Dataset entries
---

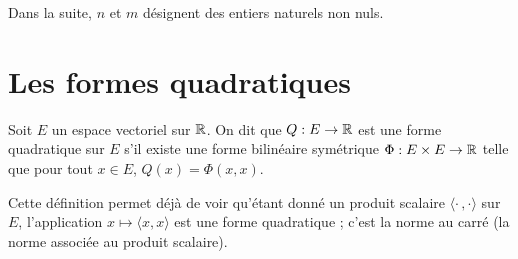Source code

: \documentclass[11pt, a4paper]{article}
\begin{document}
\begin{nota}
  Dans la suite, $n$ et $m$ désignent des entiers naturels non nuls.
\end{nota}
\section{Les formes quadratiques}
\label{sec:FQ}

\begin{defn}
  Soit $E$ un espace vectoriel sur $\mathbb{R}$. On dit que $Q : E \to \mathbb{R}$ est une
  forme quadratique sur $E$ s'il existe une forme bilinéaire
  symétrique $\Phi: E\times E \to \mathbb{R}$ telle que pour tout $x \in E$,
  $Q(x) = \Phi(x, x)$.
\end{defn}
\noindent Cette définition permet déjà de voir qu'étant donné un
produit scalaire $\langle \cdot\, ,\cdot\rangle$ sur $E$, l'application
$x \mapsto \langle x, x \rangle$ est une forme quadratique ; c'est la
norme au carré (la norme associée au produit scalaire). 
\end{document}
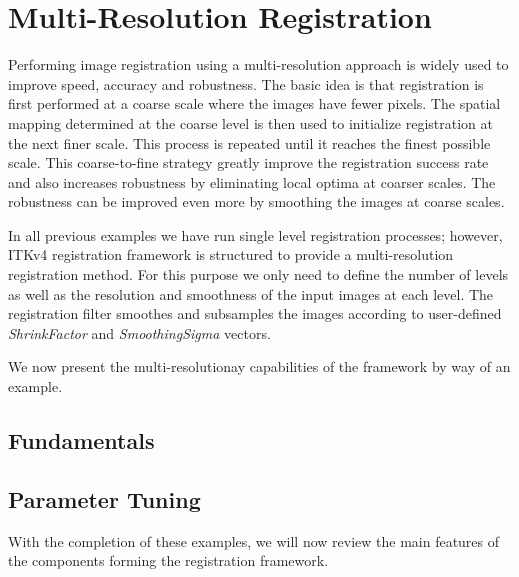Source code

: \section{Multi-Resolution Registration}
\label{sec:MultiResolutionRegistration}
Performing image registration using a multi-resolution approach is widely used
to improve speed, accuracy and robustness. The basic idea is that registration
is first performed at a coarse scale where the images have fewer pixels.
The spatial mapping determined at the coarse level is then used to initialize
registration at the next finer scale. This process is repeated until it
reaches the finest possible scale. This coarse-to-fine strategy greatly
improve the registration success rate and also increases robustness
by eliminating local optima at coarser scales. The robustness can be improved
even more by smoothing the images at coarse scales.

In all previous examples we have run single level registration processes; however,
ITKv4 registration framework is structured to provide a multi-resolution registration
method. For this purpose we only need to define the number of levels as well as the
resolution and smoothness of the input images at each level. The registration filter
smoothes and subsamples the images according to user-defined \emph{ShrinkFactor} and
\emph{SmoothingSigma} vectors.

We now present the multi-resolutionay capabilities of the framework by
way of an example.

\subsection{Fundamentals}
\ifitkFullVersion

\fi

\subsection{Parameter Tuning}
\ifitkFullVersion

\fi

With the completion of these examples, we will now review the main
features of the components forming the registration framework.


\clearpage

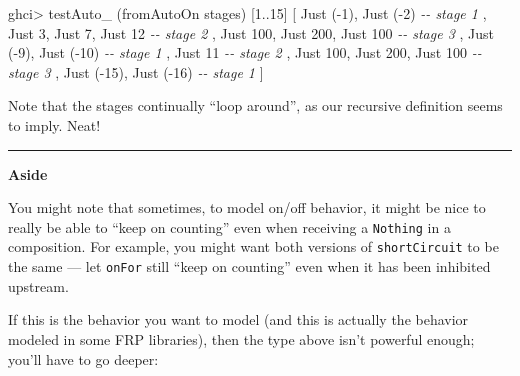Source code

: \documentclass[]{article}
\newenvironment{Shaded}{}{}
\newcommand{\CommentTok}[1]{\textcolor[rgb]{0.38,0.63,0.69}{\textit{#1}}}
\newcommand{\DataTypeTok}[1]{\textcolor[rgb]{0.56,0.13,0.00}{#1}}
\newcommand{\DecValTok}[1]{\textcolor[rgb]{0.25,0.63,0.44}{#1}}
\newcommand{\NormalTok}[1]{#1}
\newcommand{\OperatorTok}[1]{\textcolor[rgb]{0.40,0.40,0.40}{#1}}
\begin{document}
\begin{Shaded}
\begin{Highlighting}[]
\NormalTok{ghci}\OperatorTok{\textgreater{}}\NormalTok{ testAuto\_ (fromAutoOn stages) [}\DecValTok{1}\OperatorTok{..}\DecValTok{15}\NormalTok{]}
\NormalTok{[ }\DataTypeTok{Just}\NormalTok{ (}\OperatorTok{{-}}\DecValTok{1}\NormalTok{), }\DataTypeTok{Just}\NormalTok{ (}\OperatorTok{{-}}\DecValTok{2}\NormalTok{)              }\CommentTok{{-}{-} stage 1}
\NormalTok{, }\DataTypeTok{Just} \DecValTok{3}\NormalTok{, }\DataTypeTok{Just} \DecValTok{7}\NormalTok{, }\DataTypeTok{Just} \DecValTok{12}           \CommentTok{{-}{-} stage 2}
\NormalTok{, }\DataTypeTok{Just} \DecValTok{100}\NormalTok{, }\DataTypeTok{Just} \DecValTok{200}\NormalTok{, }\DataTypeTok{Just} \DecValTok{100}      \CommentTok{{-}{-} stage 3}
\NormalTok{, }\DataTypeTok{Just}\NormalTok{ (}\OperatorTok{{-}}\DecValTok{9}\NormalTok{), }\DataTypeTok{Just}\NormalTok{ (}\OperatorTok{{-}}\DecValTok{10}\NormalTok{)             }\CommentTok{{-}{-} stage 1}
\NormalTok{, }\DataTypeTok{Just} \DecValTok{11}                           \CommentTok{{-}{-} stage 2}
\NormalTok{, }\DataTypeTok{Just} \DecValTok{100}\NormalTok{, }\DataTypeTok{Just} \DecValTok{200}\NormalTok{, }\DataTypeTok{Just} \DecValTok{100}      \CommentTok{{-}{-} stage 3}
\NormalTok{, }\DataTypeTok{Just}\NormalTok{ (}\OperatorTok{{-}}\DecValTok{15}\NormalTok{), }\DataTypeTok{Just}\NormalTok{ (}\OperatorTok{{-}}\DecValTok{16}\NormalTok{)            }\CommentTok{{-}{-} stage 1}
\NormalTok{]}
\end{Highlighting}
\end{Shaded}

Note that the stages continually ``loop around'', as our recursive definition
seems to imply. Neat!

\begin{center}\rule{0.5\linewidth}{0.5pt}\end{center}

\textbf{Aside}

You might note that sometimes, to model on/off behavior, it might be nice to
really be able to ``keep on counting'' even when receiving a \texttt{Nothing} in
a composition. For example, you might want both versions of
\texttt{shortCircuit} to be the same --- let \texttt{onFor} still ``keep on
counting'' even when it has been inhibited upstream.

If this is the behavior you want to model (and this is actually the behavior
modeled in some FRP libraries), then the type above isn't powerful enough;
you'll have to go deeper:
\end{document}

---

Without the pictures, return the records above exactly as given.

**Solution for this problem**
Source code

: \documentclass[11pt, a4paper]{article}
\begin{document}
\begin{nota}
  Dans la suite, $n$ et $m$ désignent des entiers naturels non nuls.
\end{nota}
\section{Les formes quadratiques}
\label{sec:FQ}

\begin{defn}
  Soit $E$ un espace vectoriel sur $\mathbb{R}$. On dit que $Q : E \to \mathbb{R}$ est une
  forme quadratique sur $E$ s'il existe une forme bilinéaire
  symétrique $\Phi: E\times E \to \mathbb{R}$ telle que pour tout $x \in E$,
  $Q(x) = \Phi(x, x)$.
\end{defn}
\noindent Cette définition permet déjà de voir qu'étant donné un
produit scalaire $\langle \cdot\, ,\cdot\rangle$ sur $E$, l'application
$x \mapsto \langle x, x \rangle$ est une forme quadratique ; c'est la
norme au carré (la norme associée au produit scalaire). 
\end{document}
Source code

: \section{Multi-Resolution Registration}
\label{sec:MultiResolutionRegistration}
Performing image registration using a multi-resolution approach is widely used
to improve speed, accuracy and robustness. The basic idea is that registration
is first performed at a coarse scale where the images have fewer pixels.
The spatial mapping determined at the coarse level is then used to initialize
registration at the next finer scale. This process is repeated until it
reaches the finest possible scale. This coarse-to-fine strategy greatly
improve the registration success rate and also increases robustness
by eliminating local optima at coarser scales. The robustness can be improved
even more by smoothing the images at coarse scales.

In all previous examples we have run single level registration processes; however,
ITKv4 registration framework is structured to provide a multi-resolution registration
method. For this purpose we only need to define the number of levels as well as the
resolution and smoothness of the input images at each level. The registration filter
smoothes and subsamples the images according to user-defined \emph{ShrinkFactor} and
\emph{SmoothingSigma} vectors.

We now present the multi-resolutionay capabilities of the framework by
way of an example.

\subsection{Fundamentals}
\ifitkFullVersion

\fi

\subsection{Parameter Tuning}
\ifitkFullVersion

\fi

With the completion of these examples, we will now review the main
features of the components forming the registration framework.


\clearpage

Source code

: \documentclass[]{article}
\newenvironment{Shaded}{}{}
\newcommand{\CommentTok}[1]{\textcolor[rgb]{0.38,0.63,0.69}{\textit{#1}}}
\newcommand{\DataTypeTok}[1]{\textcolor[rgb]{0.56,0.13,0.00}{#1}}
\newcommand{\DecValTok}[1]{\textcolor[rgb]{0.25,0.63,0.44}{#1}}
\newcommand{\NormalTok}[1]{#1}
\newcommand{\OperatorTok}[1]{\textcolor[rgb]{0.40,0.40,0.40}{#1}}
\begin{document}
\begin{Shaded}
\begin{Highlighting}[]
\NormalTok{ghci}\OperatorTok{\textgreater{}}\NormalTok{ testAuto\_ (fromAutoOn stages) [}\DecValTok{1}\OperatorTok{..}\DecValTok{15}\NormalTok{]}
\NormalTok{[ }\DataTypeTok{Just}\NormalTok{ (}\OperatorTok{{-}}\DecValTok{1}\NormalTok{), }\DataTypeTok{Just}\NormalTok{ (}\OperatorTok{{-}}\DecValTok{2}\NormalTok{)              }\CommentTok{{-}{-} stage 1}
\NormalTok{, }\DataTypeTok{Just} \DecValTok{3}\NormalTok{, }\DataTypeTok{Just} \DecValTok{7}\NormalTok{, }\DataTypeTok{Just} \DecValTok{12}           \CommentTok{{-}{-} stage 2}
\NormalTok{, }\DataTypeTok{Just} \DecValTok{100}\NormalTok{, }\DataTypeTok{Just} \DecValTok{200}\NormalTok{, }\DataTypeTok{Just} \DecValTok{100}      \CommentTok{{-}{-} stage 3}
\NormalTok{, }\DataTypeTok{Just}\NormalTok{ (}\OperatorTok{{-}}\DecValTok{9}\NormalTok{), }\DataTypeTok{Just}\NormalTok{ (}\OperatorTok{{-}}\DecValTok{10}\NormalTok{)             }\CommentTok{{-}{-} stage 1}
\NormalTok{, }\DataTypeTok{Just} \DecValTok{11}                           \CommentTok{{-}{-} stage 2}
\NormalTok{, }\DataTypeTok{Just} \DecValTok{100}\NormalTok{, }\DataTypeTok{Just} \DecValTok{200}\NormalTok{, }\DataTypeTok{Just} \DecValTok{100}      \CommentTok{{-}{-} stage 3}
\NormalTok{, }\DataTypeTok{Just}\NormalTok{ (}\OperatorTok{{-}}\DecValTok{15}\NormalTok{), }\DataTypeTok{Just}\NormalTok{ (}\OperatorTok{{-}}\DecValTok{16}\NormalTok{)            }\CommentTok{{-}{-} stage 1}
\NormalTok{]}
\end{Highlighting}
\end{Shaded}

Note that the stages continually ``loop around'', as our recursive definition
seems to imply. Neat!

\begin{center}\rule{0.5\linewidth}{0.5pt}\end{center}

\textbf{Aside}

You might note that sometimes, to model on/off behavior, it might be nice to
really be able to ``keep on counting'' even when receiving a \texttt{Nothing} in
a composition. For example, you might want both versions of
\texttt{shortCircuit} to be the same --- let \texttt{onFor} still ``keep on
counting'' even when it has been inhibited upstream.

If this is the behavior you want to model (and this is actually the behavior
modeled in some FRP libraries), then the type above isn't powerful enough;
you'll have to go deeper:
\end{document}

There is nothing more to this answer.